Intellectual-property expert Pamela Samuelson on fighting file sharing.

Pamela Samuelson

Position: Professor of Law and Information Management and Codirector, Berkeley Center for Law and Technology, University of California, Berkeley
Issue: Fighting file sharing. Copyright owners are using technology, as well as the legal system, to combat users who share music and video files over peer-to-peer networks like KaZaA and the defunct Napster. 
Personal Point of Impact: Principal organizer, 2003 Law and Technology of Digital Rights Management Conference; board member, Electronic Frontier Foundation

Technology Review: Is sharing music on peer-to-peer networks really piracy?
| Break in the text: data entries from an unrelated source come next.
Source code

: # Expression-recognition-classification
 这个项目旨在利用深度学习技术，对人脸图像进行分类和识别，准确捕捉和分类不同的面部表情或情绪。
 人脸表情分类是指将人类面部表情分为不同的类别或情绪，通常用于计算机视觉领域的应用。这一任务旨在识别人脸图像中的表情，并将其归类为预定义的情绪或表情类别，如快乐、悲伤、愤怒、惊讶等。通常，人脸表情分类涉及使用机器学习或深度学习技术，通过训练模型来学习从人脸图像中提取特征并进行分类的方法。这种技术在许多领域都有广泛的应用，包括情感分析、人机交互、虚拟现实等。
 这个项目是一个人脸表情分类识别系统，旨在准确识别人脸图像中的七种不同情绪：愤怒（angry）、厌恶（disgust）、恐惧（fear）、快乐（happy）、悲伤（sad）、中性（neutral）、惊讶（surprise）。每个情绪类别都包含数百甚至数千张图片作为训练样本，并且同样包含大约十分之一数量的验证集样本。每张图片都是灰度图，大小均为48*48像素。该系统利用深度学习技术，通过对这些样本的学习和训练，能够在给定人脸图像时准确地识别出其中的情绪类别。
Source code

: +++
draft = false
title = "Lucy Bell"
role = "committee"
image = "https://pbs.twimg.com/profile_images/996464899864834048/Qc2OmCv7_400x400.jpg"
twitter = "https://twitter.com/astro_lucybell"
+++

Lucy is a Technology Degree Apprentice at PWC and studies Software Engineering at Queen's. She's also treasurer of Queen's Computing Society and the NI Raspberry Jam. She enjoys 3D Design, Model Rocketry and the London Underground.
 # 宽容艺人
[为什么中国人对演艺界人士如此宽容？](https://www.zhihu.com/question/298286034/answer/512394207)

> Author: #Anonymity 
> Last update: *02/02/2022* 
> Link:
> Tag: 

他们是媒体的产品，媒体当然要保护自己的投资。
Pamela Samuelson: Prior to the Napster decision in February 2001, which held that users who swapped music files via peer-to-peer technology were copyright infringers, it was possible to argue that people who were doing file sharing on a noncommercial basis were engaged, at least many of them, in fair uses. If that was true, then one could make the argument that these peer-to-peer file-sharing technologies had substantial noninfringing uses. After the decision, it’s not so easy to argue that the underlying act of file sharing is lawful. So you have to say a lot of people who are doing file sharing are engaged in copyright infringement.

TR: How much damage is this kind of infringement doing?
Samuelson: The question of harm from the kind of file sharing that’s happened so far is widely debated. If you think that every unauthorized copy is a copy that should have a commercial value attached to it and the failure of the copyright owners to get that particular value is a harm to their market, then it’s easy to multiply the number of illicit copies times the value of whatever was shared and say, Oh, a kazillion kazillion kazillion dollars. However, a number of economists have looked at this and said, Gee, you know, it’s not so convincing that that actually is a fair interpretation-that there’s been substantial harm. Even if there’s been some harm, there has been a lot less harm than the copyright industries are claiming.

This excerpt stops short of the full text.